▶ _DATA RECORDS_
__________________________________________________

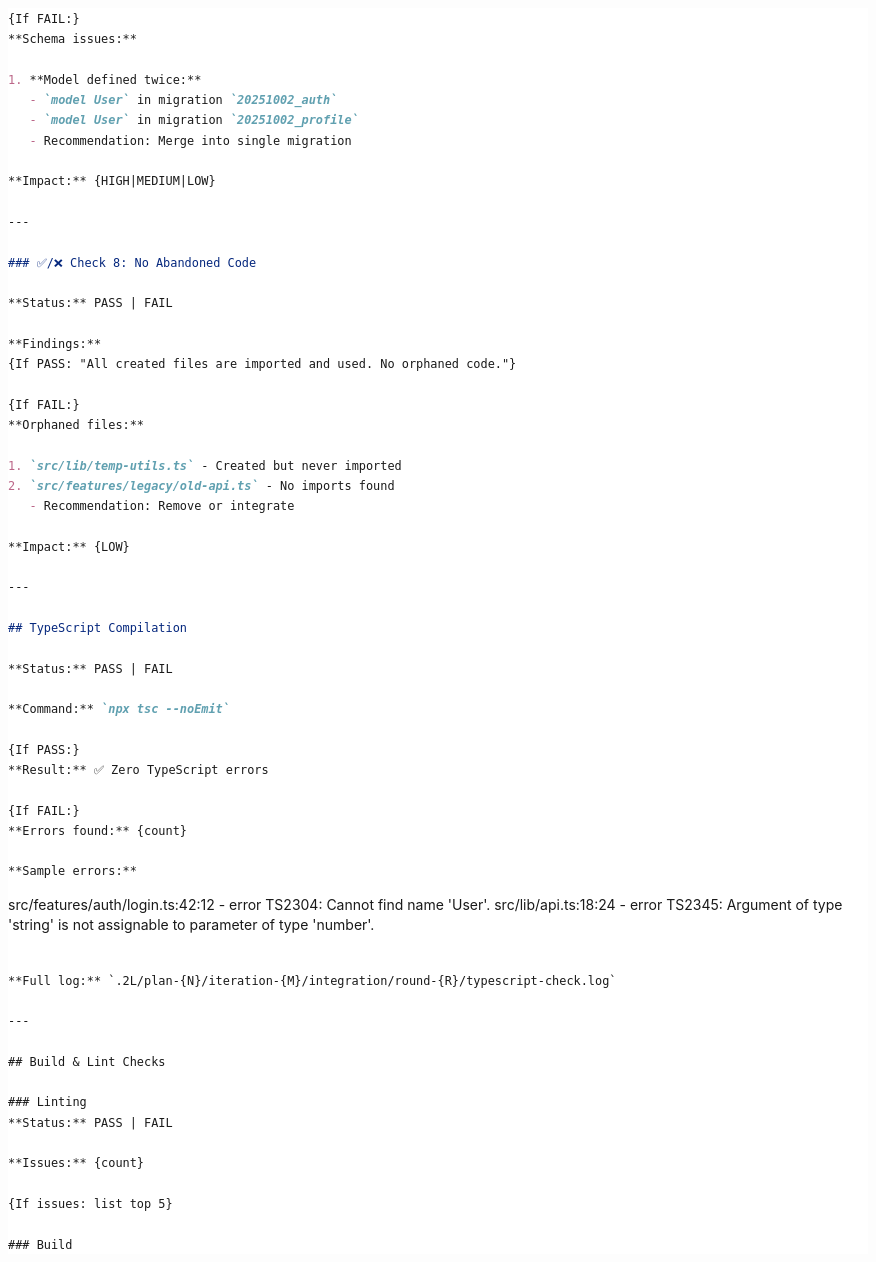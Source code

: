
 ```markdown
{If FAIL:}
**Schema issues:**

1. **Model defined twice:**
   - `model User` in migration `20251002_auth`
   - `model User` in migration `20251002_profile`
   - Recommendation: Merge into single migration

**Impact:** {HIGH|MEDIUM|LOW}

---

### ✅/❌ Check 8: No Abandoned Code

**Status:** PASS | FAIL

**Findings:**
{If PASS: "All created files are imported and used. No orphaned code."}

{If FAIL:}
**Orphaned files:**

1. `src/lib/temp-utils.ts` - Created but never imported
2. `src/features/legacy/old-api.ts` - No imports found
   - Recommendation: Remove or integrate

**Impact:** {LOW}

---

## TypeScript Compilation

**Status:** PASS | FAIL

**Command:** `npx tsc --noEmit`

{If PASS:}
**Result:** ✅ Zero TypeScript errors

{If FAIL:}
**Errors found:** {count}

**Sample errors:**
```
src/features/auth/login.ts:42:12 - error TS2304: Cannot find name 'User'.
src/lib/api.ts:18:24 - error TS2345: Argument of type 'string' is not assignable to parameter of type 'number'.
```

**Full log:** `.2L/plan-{N}/iteration-{M}/integration/round-{R}/typescript-check.log`

---

## Build & Lint Checks

### Linting
**Status:** PASS | FAIL

**Issues:** {count}

{If issues: list top 5}

### Build
```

__________________________________________________

▶ _YOUR TASK_
Go line by line through the data, copying each one that contains the word "files".

▶ _SOLUTION TO THIS TASK_
{If PASS: "All created files are imported and used. No orphaned code."}
**Orphaned files:**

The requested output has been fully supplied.